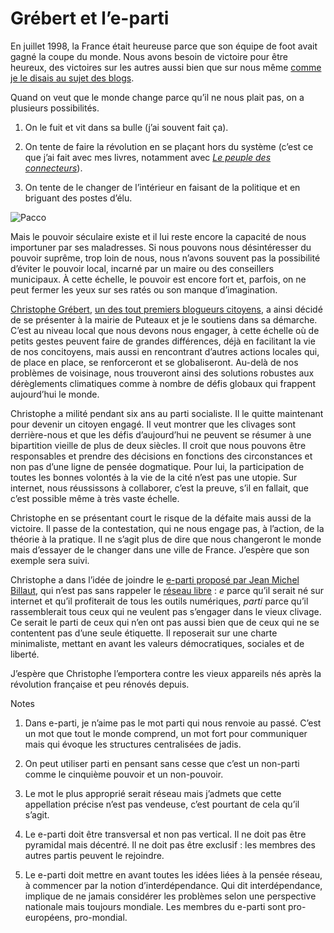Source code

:# Grébert et l’e-parti

En juillet 1998, la France était heureuse parce que son équipe de foot avait gagné la coupe du monde. Nous avons besoin de victoire pour être heureux, des victoires sur les autres aussi bien que sur nous même [comme je le disais au sujet des blogs](https://tcrouzet.com/2007/09/05/le-blog-est-mort-vive-le-blog/).

Quand on veut que le monde change parce qu’il ne nous plait pas, on a plusieurs possibilités.

1. On le fuit et vit dans sa bulle (j’ai souvent fait ça).

2. On tente de faire la révolution en se plaçant hors du système (c’est ce que j’ai fait avec mes livres, notamment avec [*Le peuple des connecteurs*](https://tcrouzet.com/le-peuple-des-connecteurs/)).

3. On tente de le changer de l’intérieur en faisant de la politique et en briguant des postes d’élu.

![Pacco](https://tcrouzet.com/images_tc/20070910pacco.jpg)

Mais le pouvoir séculaire existe et il lui reste encore la capacité de nous importuner par ses maladresses. Si nous pouvons nous désintéresser du pouvoir suprême, trop loin de nous, nous n’avons souvent pas la possibilité d’éviter le pouvoir local, incarné par un maire ou des conseillers municipaux. À cette échelle, le pouvoir est encore fort et, parfois, on ne peut fermer les yeux sur ses ratés ou son manque d’imagination.

[Christophe Grébert](http://www.puteauxensemble.com/), [un des tout premiers blogueurs citoyens](https://tcrouzet.com/2007/08/04/votez-christophe-grebert/), a ainsi décidé de se présenter à la mairie de Puteaux et je le soutiens dans sa démarche. C’est au niveau local que nous devons nous engager, à cette échelle où de petits gestes peuvent faire de grandes différences, déjà en facilitant la vie de nos concitoyens, mais aussi en rencontrant d’autres actions locales qui, de place en place, se renforceront et se globaliseront. Au-delà de nos problèmes de voisinage, nous trouveront ainsi des solutions robustes aux dérèglements climatiques comme à nombre de défis globaux qui frappent aujourd’hui le monde.

Christophe a milité pendant six ans au parti socialiste. Il le quitte maintenant pour devenir un citoyen engagé. Il veut montrer que les clivages sont derrière-nous et que les défis d’aujourd’hui ne peuvent se résumer à une bipartition vieille de plus de deux siècles. Il croit que nous pouvons être responsables et prendre des décisions en fonctions des circonstances et non pas d’une ligne de pensée dogmatique. Pour lui, la participation de toutes les bonnes volontés à la vie de la cité n’est pas une utopie. Sur internet, nous réussissons à collaborer, c’est la preuve, s’il en fallait, que c’est possible même à très vaste échelle.

Christophe en se présentant court le risque de la défaite mais aussi de la victoire. Il passe de la contestation, qui ne nous engage pas, à l’action, de la théorie à la pratique. Il ne s’agit plus de dire que nous changeront le monde mais d’essayer de le changer dans une ville de France. J’espère que son exemple sera suivi.

Christophe a dans l’idée de joindre le [e-parti proposé par Jean Michel Billaut](http://billaut.typepad.com/jm/2007/08/universit-du--1.html), qui n’est pas sans rappeler le [réseau libre](https://tcrouzet.com/2007/05/07/le-reseau-libre/) : *e* parce qu’il serait né sur internet et qu’il profiterait de tous les outils numériques, *parti* parce qu’il rassemblerait tous ceux qui ne veulent pas s’engager dans le vieux clivage. Ce serait le parti de ceux qui n’en ont pas aussi bien que de ceux qui ne se contentent pas d’une seule étiquette. Il reposerait sur une charte minimaliste, mettant en avant les valeurs démocratiques, sociales et de liberté.

J’espère que Christophe l’emportera contre les vieux appareils nés après la révolution française et peu rénovés depuis.

Notes

1. Dans e-parti, je n’aime pas le mot parti qui nous renvoie au passé. C’est un mot que tout le monde comprend, un mot fort pour communiquer mais qui évoque les structures centralisées de jadis.

2. On peut utiliser parti en pensant sans cesse que c’est un non-parti comme le cinquième pouvoir et un non-pouvoir.

3. Le mot le plus approprié serait réseau mais j’admets que cette appellation précise n’est pas vendeuse, c’est pourtant de cela qu’il s’agit.

4. Le e-parti doit être transversal et non pas vertical. Il ne doit pas être pyramidal mais décentré. Il ne doit pas être exclusif : les membres des autres partis peuvent le rejoindre.

5. Le e-parti doit mettre en avant toutes les idées liées à la pensée réseau, à commencer par la notion d’interdépendance. Qui dit interdépendance, implique de ne jamais considérer les problèmes selon une perspective nationale mais toujours mondiale. Les membres du e-parti sont pro-européens, pro-mondial.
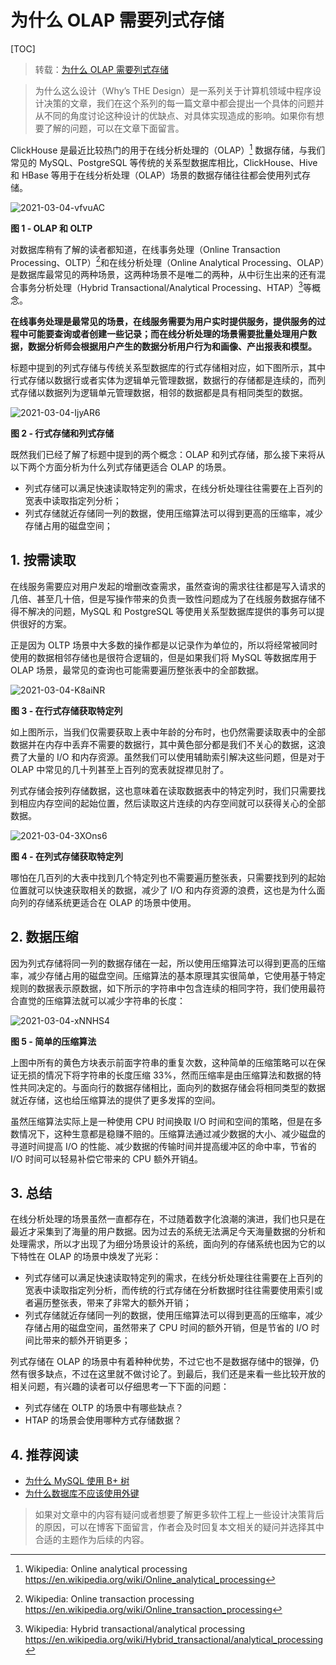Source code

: # 为什么 OLAP 需要列式存储

[TOC]

> 转载：[为什么 OLAP 需要列式存储](https://draveness.me/whys-the-design-olap-column-oriented/)

> 为什么这么设计（Why’s THE Design）是一系列关于计算机领域中程序设计决策的文章，我们在这个系列的每一篇文章中都会提出一个具体的问题并从不同的角度讨论这种设计的优缺点、对具体实现造成的影响。如果你有想要了解的问题，可以在文章下面留言。

ClickHouse 是最近比较热门的用于在线分析处理的（OLAP）[^1]
数据存储，与我们常见的 MySQL、PostgreSQL 等传统的关系型数据库相比，ClickHouse、Hive 和 HBase 等用于在线分析处理（OLAP）场景的数据存储往往都会使用列式存储。

![2021-03-04-vfvuAC](https://image.ldbmcs.com/2021-03-04-vfvuAC.jpg)

**图 1 - OLAP 和 OLTP**

对数据库稍有了解的读者都知道，在线事务处理（Online Transaction Processing、OLTP）[^2]和在线分析处理（Online Analytical Processing、OLAP）是数据库最常见的两种场景，这两种场景不是唯二的两种，从中衍生出来的还有混合事务分析处理（Hybrid Transactional/Analytical Processing、HTAP）[^3]等概念。

**在线事务处理是最常见的场景，在线服务需要为用户实时提供服务，提供服务的过程中可能要查询或者创建一些记录；而在线分析处理的场景需要批量处理用户数据，数据分析师会根据用户产生的数据分析用户行为和画像、产出报表和模型。**

标题中提到的列式存储与传统关系型数据库的行式存储相对应，如下图所示，其中行式存储以数据行或者实体为逻辑单元管理数据，数据行的存储都是连续的，而列式存储以数据列为逻辑单元管理数据，相邻的数据都是具有相同类型的数据。

![2021-03-04-IjyAR6](https://image.ldbmcs.com/2021-03-04-IjyAR6.jpg)

**图 2 - 行式存储和列式存储**

既然我们已经了解了标题中提到的两个概念：OLAP 和列式存储，那么接下来将从以下两个方面分析为什么列式存储更适合 OLAP 的场景。

- 列式存储可以满足快速读取特定列的需求，在线分析处理往往需要在上百列的宽表中读取指定列分析；
- 列式存储就近存储同一列的数据，使用压缩算法可以得到更高的压缩率，减少存储占用的磁盘空间；

## 1. 按需读取

在线服务需要应对用户发起的增删改查需求，虽然查询的需求往往都是写入请求的几倍、甚至几十倍，但是写操作带来的负责一致性问题成为了在线服务数据存储不得不解决的问题，MySQL 和 PostgreSQL 等使用关系型数据库提供的事务可以提供很好的方案。

正是因为 OLTP 场景中大多数的操作都是以记录作为单位的，所以将经常被同时使用的数据相邻存储也是很符合逻辑的，但是如果我们将 MySQL 等数据库用于 OLAP 场景，最常见的查询也可能需要遍历整张表中的全部数据。

![2021-03-04-K8aiNR](https://image.ldbmcs.com/2021-03-04-K8aiNR.jpg)

**图 3 - 在行式存储获取特定列**

如上图所示，当我们仅需要获取上表中年龄的分布时，也仍然需要读取表中的全部数据并在内存中丢弃不需要的数据行，其中黄色部分都是我们不关心的数据，这浪费了大量的 I/O 和内存资源。虽然我们可以使用辅助索引解决这些问题，但是对于 OLAP 中常见的几十列甚至上百列的宽表就捉襟见肘了。

列式存储会按列存储数据，这也意味着在读取数据表中的特定列时，我们只需要找到相应内存空间的起始位置，然后读取这片连续的内存空间就可以获得关心的全部数据。

![2021-03-04-3XOns6](https://image.ldbmcs.com/2021-03-04-3XOns6.jpg)

**图 4 - 在列式存储获取特定列**

哪怕在几百列的大表中找到几个特定列也不需要遍历整张表，只需要找到列的起始位置就可以快速获取相关的数据，减少了 I/O 和内存资源的浪费，这也是为什么面向列的存储系统更适合在 OLAP 的场景中使用。

## 2. 数据压缩

因为列式存储将同一列的数据存储在一起，所以使用压缩算法可以得到更高的压缩率，减少存储占用的磁盘空间。压缩算法的基本原理其实很简单，它使用基于特定规则的数据表示原数据，如下所示的字符串中包含连续的相同字符，我们使用最符合直觉的压缩算法就可以减少字符串的长度：

![2021-03-04-xNNHS4](https://image.ldbmcs.com/2021-03-04-xNNHS4.jpg)

**图 5 - 简单的压缩算法**

上图中所有的黄色方块表示前面字符串的重复次数，这种简单的压缩策略可以在保证无损的情况下将字符串的长度压缩 33%，然而压缩率是由压缩算法和数据的特性共同决定的。与面向行的数据存储相比，面向列的数据存储会将相同类型的数据就近存储，这也给压缩算法的提供了更多发挥的空间。

虽然压缩算法实际上是一种使用 CPU 时间换取 I/O 时间和空间的策略，但是在多数情况下，这种生意都是稳赚不赔的。压缩算法通过减少数据的大小、减少磁盘的寻道时间提高 I/O 的性能、减少数据的传输时间并提高缓冲区的命中率，节省的 I/O 时间可以轻易补偿它带来的 CPU 额外开销[4](https://draveness.me/whys-the-design-olap-column-oriented/#fn:4)。

## 3. 总结

在线分析处理的场景虽然一直都存在，不过随着数字化浪潮的演进，我们也只是在最近才采集到了海量的用户数据。因为过去的系统无法满足今天海量数据的分析和处理需求，所以才出现了为细分场景设计的系统，面向列的存储系统也因为它的以下特性在 OLAP 的场景中焕发了光彩：

- 列式存储可以满足快速读取特定列的需求，在线分析处理往往需要在上百列的宽表中读取指定列分析，而传统的行式存储在分析数据时往往需要使用索引或者遍历整张表，带来了非常大的额外开销；
- 列式存储就近存储同一列的数据，使用压缩算法可以得到更高的压缩率，减少存储占用的磁盘空间，虽然带来了 CPU 时间的额外开销，但是节省的 I/O 时间比带来的额外开销更多；

列式存储在 OLAP 的场景中有着种种优势，不过它也不是数据存储中的银弹，仍然有很多缺点，不过在这里就不做讨论了。到最后，我们还是来看一些比较开放的相关问题，有兴趣的读者可以仔细思考一下下面的问题：

- 列式存储在 OLTP 的场景中有哪些缺点？
- HTAP 的场景会使用哪种方式存储数据？

## 4. 推荐阅读

- [为什么 MySQL 使用 B+ 树](https://draveness.me/whys-the-design-mysql-b-plus-tree/)
- [为什么数据库不应该使用外键](https://draveness.me/whys-the-design-database-foreign-key/)

> 如果对文章中的内容有疑问或者想要了解更多软件工程上一些设计决策背后的原因，可以在博客下面留言，作者会及时回复本文相关的疑问并选择其中合适的主题作为后续的内容。

[^1]: Wikipedia: Online analytical processing https://en.wikipedia.org/wiki/Online_analytical_processing

[^2]: Wikipedia: Online transaction processing https://en.wikipedia.org/wiki/Online_transaction_processing

[^3]: Wikipedia: Hybrid transactional/analytical processing https://en.wikipedia.org/wiki/Hybrid_transactional/analytical_processing

[^4]: Abadi D, Madden S, Ferreira M. Integrating compression and execution in column-oriented database systems[C]//Proceedings of the 2006 ACM SIGMOD international conference on Management of data. 2006: 671-682.


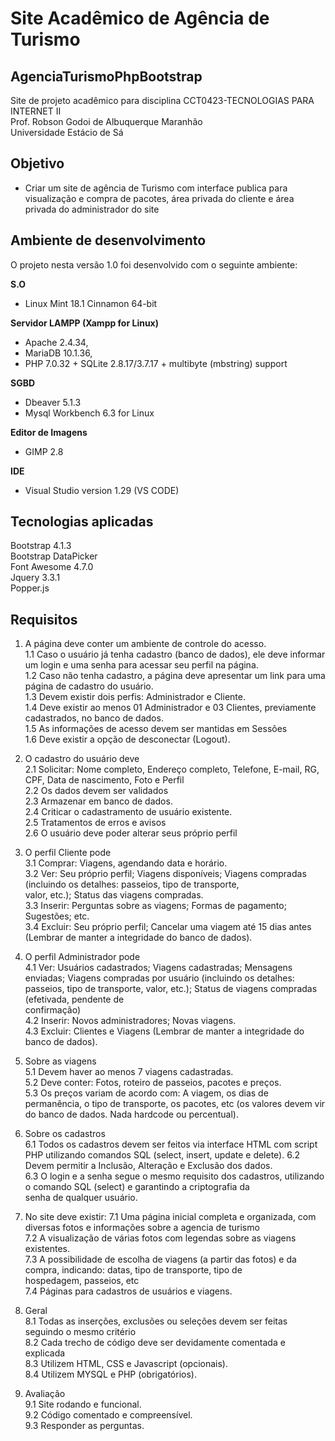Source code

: # Site Acadêmico de Agência de Turismo

## AgenciaTurismoPhpBootstrap
Site de projeto acadêmico para disciplina CCT0423-TECNOLOGIAS PARA INTERNET II  
Prof. Robson Godoi de Albuquerque Maranhão  
Universidade Estácio de Sá  

## Objetivo

* Criar um site de agência de Turismo com interface publica para visualização e compra de pacotes,
área privada do cliente e área privada do administrador do site

## Ambiente de desenvolvimento
O projeto nesta versão 1.0 foi desenvolvido com o seguinte ambiente:

**S.O**    
* Linux Mint 18.1 Cinnamon 64-bit  

**Servidor LAMPP (Xampp for Linux)**    
* Apache 2.4.34,  
* MariaDB 10.1.36,   
* PHP 7.0.32 + SQLite 2.8.17/3.7.17 + multibyte (mbstring) support  
    
**SGBD**    
* Dbeaver 5.1.3  
* Mysql Workbench 6.3 for Linux  
    
**Editor de Imagens**  
* GIMP 2.8  

**IDE**  
* Visual Studio version 1.29 (VS CODE)  
    
## Tecnologias aplicadas
    
Bootstrap 4.1.3  
Bootstrap DataPicker   
Font Awesome 4.7.0  
Jquery 3.3.1  
Popper.js  
   
## Requisitos

1. A página deve conter um ambiente de controle do acesso.  
    1.1 Caso o usuário já tenha cadastro (banco de dados), ele deve informar um login e uma senha para acessar seu perfil na página.   
    1.2 Caso não tenha cadastro, a página deve apresentar um link para uma página de cadastro do usuário.  
    1.3 Devem existir dois perfis: Administrador e Cliente.  
    1.4 Deve existir ao menos 01 Administrador e 03 Clientes, previamente cadastrados, no banco de dados.  
    1.5 As informações de acesso devem ser mantidas em Sessões  
    1.6 Deve existir a opção de desconectar (Logout).  
    
2. O cadastro do usuário deve  
    2.1 Solicitar: Nome completo, Endereço completo, Telefone, E-mail, RG, CPF, Data de nascimento, Foto e Perfil  
    2.2 Os dados devem ser validados  
    2.3 Armazenar em banco de dados.  
    2.4 Criticar o cadastramento de usuário existente.  
    2.5 Tratamentos de erros e avisos  
    2.6 O usuário deve poder alterar seus próprio perfil  

3. O perfil Cliente pode  
    3.1 Comprar: Viagens, agendando data e horário.  
    3.2 Ver: Seu próprio perfil; Viagens disponíveis; Viagens compradas (incluindo os detalhes: passeios, tipo de transporte,   
        valor, etc.); Status das viagens compradas.  
    3.3 Inserir: Perguntas sobre as viagens; Formas de pagamento; Sugestões; etc.    
    3.4 Excluir: Seu próprio perfil; Cancelar uma viagem até 15 dias antes (Lembrar de manter a integridade do banco de dados).  
 
4. O perfil Administrador pode    
    4.1 Ver: Usuários cadastrados; Viagens cadastradas; Mensagens enviadas; Viagens compradas por usuário 
             (incluindo os detalhes: passeios, tipo de transporte, valor, etc.); Status de viagens compradas (efetivada, pendente de   
             confirmação)  
    4.2 Inserir: Novos administradores; Novas viagens.  
    4.3 Excluir: Clientes e Viagens (Lembrar de manter a integridade do banco de dados).  
 
5. Sobre as viagens   
    5.1 Devem haver ao menos 7 viagens cadastradas.  
    5.2 Deve conter: Fotos, roteiro de passeios, pacotes e preços.  
    5.3 Os preços variam de acordo com: A viagem, os dias de permanência, o tipo de transporte, os pacotes, etc (os valores devem vir  
        do banco de dados. Nada hardcode ou percentual).  

6. Sobre os cadastros  
    6.1 Todos os cadastros devem ser feitos via interface HTML com script PHP utilizando comandos SQL (select, insert, update e delete). 
    6.2 Devem permitir a Inclusão, Alteração e Exclusão dos dados.  
    6.3 O login e a senha segue o mesmo requisito dos cadastros, utilizando o comando SQL (select) e garantindo a criptografia da   
        senha de qualquer usuário.
 
7. No site deve existir: 
    7.1 Uma página inicial completa e organizada, com diversas fotos e informações sobre a agencia de turismo  
    7.2 A visualização de várias fotos com legendas sobre as viagens existentes.  
    7.3 A possibilidade de escolha de viagens (a partir das fotos) e da compra, indicando: datas, tipo de transporte, tipo de   
        hospedagem, passeios, etc  
    7.4 Páginas para cadastros de usuários e viagens.  

8. Geral  
    8.1 Todas as inserções, exclusões ou seleções devem ser feitas seguindo o mesmo critério  
    8.2 Cada trecho de código deve ser devidamente comentada e explicada  
    8.3 Utilizem HTML, CSS e Javascript (opcionais).   
    8.4 Utilizem MYSQL e PHP (obrigatórios).   
    
9. Avaliação  
    9.1 Site rodando e funcional.  
    9.2 Código comentado e compreensível.  
    9.3 Responder as perguntas.  

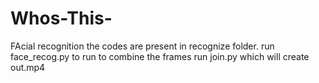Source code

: # Whos-This-
FAcial recognition
the codes are present in recognize folder.
run face_recog.py to run
to combine the frames run join.py which will create out.mp4

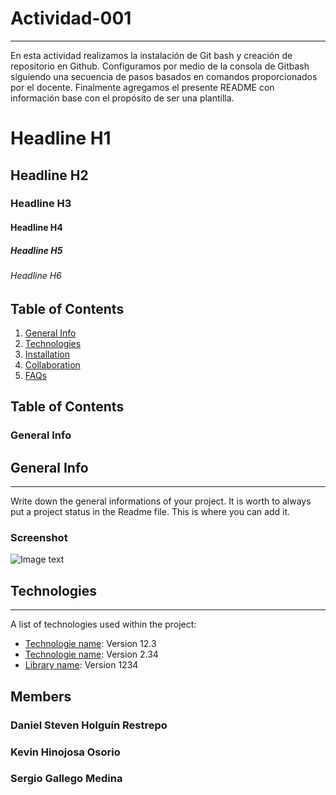 # Actividad-001
***
En esta actividad realizamos la instalación de Git bash y creación de repositorio en Github. Configuramos por medio de la consola de Gitbash siguiendo una secuencia de pasos basados en comandos proporcionados por el docente. Finalmente agregamos el presente README con información base con el propósito de ser una plantilla.
# Headline H1
## Headline H2
### Headline H3
#### Headline H4
##### Headline H5
###### Headline H6
## Table of Contents
1. [General Info](#general-info)
2. [Technologies](#technologies)
3. [Installation](#installation)
4. [Collaboration](#collaboration)
5. [FAQs](#faqs)
## Table of Contents
<a name="general-info"></a>
### General Info
## General Info
***
Write down the general informations of your project. It is worth
to always put a project status in the Readme file. This is where
you can add it.
### Screenshot
![Image text](/path/to/the/screenshot.png)
## Technologies
***
A list of technologies used within the project:
* [Technologie name](https://example.com): Version 12.3
* [Technologie name](https://example.com): Version 2.34
* [Library name](https://example.com): Version 1234

<a name="collaboration"></a>
## Members
### Daniel Steven Holguín Restrepo
### Kevin Hinojosa Osorio
### Sergio Gallego Medina

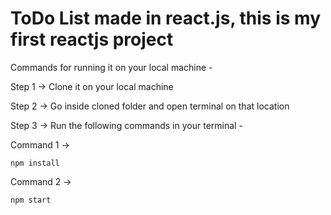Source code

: # ToDo List made in react.js, this is my first reactjs project
Commands for running it on your local machine -

Step 1 -> Clone it on your local machine

Step 2 -> Go inside cloned folder and open terminal on that location

Step 3 -> Run the following commands in your terminal -

  Command 1 ->

    npm install

  Command 2 ->

    npm start
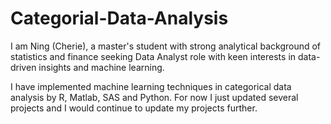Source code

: # Categorial-Data-Analysis
I am Ning (Cherie), a master's student with strong analytical background of statistics and finance seeking Data Analyst role with keen interests in data-driven insights and machine learning.

I have implemented machine learning techniques in categorical data analysis by R, Matlab, SAS and Python. For now I just updated several projects and I would continue to update my projects further.
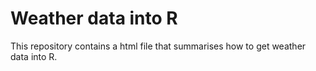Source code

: # Weather data into R
This repository contains a html file that summarises how to get weather data into R.
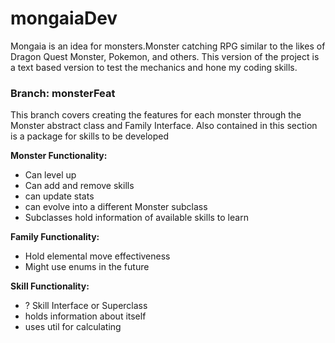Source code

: # mongaiaDev

Mongaia is an idea for monsters.Monster catching RPG similar to the likes of Dragon Quest Monster, Pokemon, and others. This version of the project is a text based version to test the mechanics and hone my coding skills.

### Branch: monsterFeat

This branch covers creating the features for each monster through the Monster abstract class and Family Interface. Also contained in this section is a package for skills to be developed

**Monster Functionality:**
* Can level up
* Can add and remove skills
* can update stats
* can evolve into a different Monster subclass
* Subclasses hold information of available skills to learn

**Family Functionality:**
* Hold elemental move effectiveness
* Might use enums in the future

**Skill Functionality:**
* ? Skill Interface or Superclass
* holds information about itself
* uses util for calculating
- - - - -
Please reproduce, word for word, every line from the first line of the records above through the line containing "2. On tente", and leave out the pictures.

Source code

:# Grébert et l’e-parti

En juillet 1998, la France était heureuse parce que son équipe de foot avait gagné la coupe du monde. Nous avons besoin de victoire pour être heureux, des victoires sur les autres aussi bien que sur nous même [comme je le disais au sujet des blogs](https://tcrouzet.com/2007/09/05/le-blog-est-mort-vive-le-blog/).

Quand on veut que le monde change parce qu’il ne nous plait pas, on a plusieurs possibilités.

1. On le fuit et vit dans sa bulle (j’ai souvent fait ça).

2. On tente de faire la révolution en se plaçant hors du système (c’est ce que j’ai fait avec mes livres, notamment avec [*Le peuple des connecteurs*](https://tcrouzet.com/le-peuple-des-connecteurs/)).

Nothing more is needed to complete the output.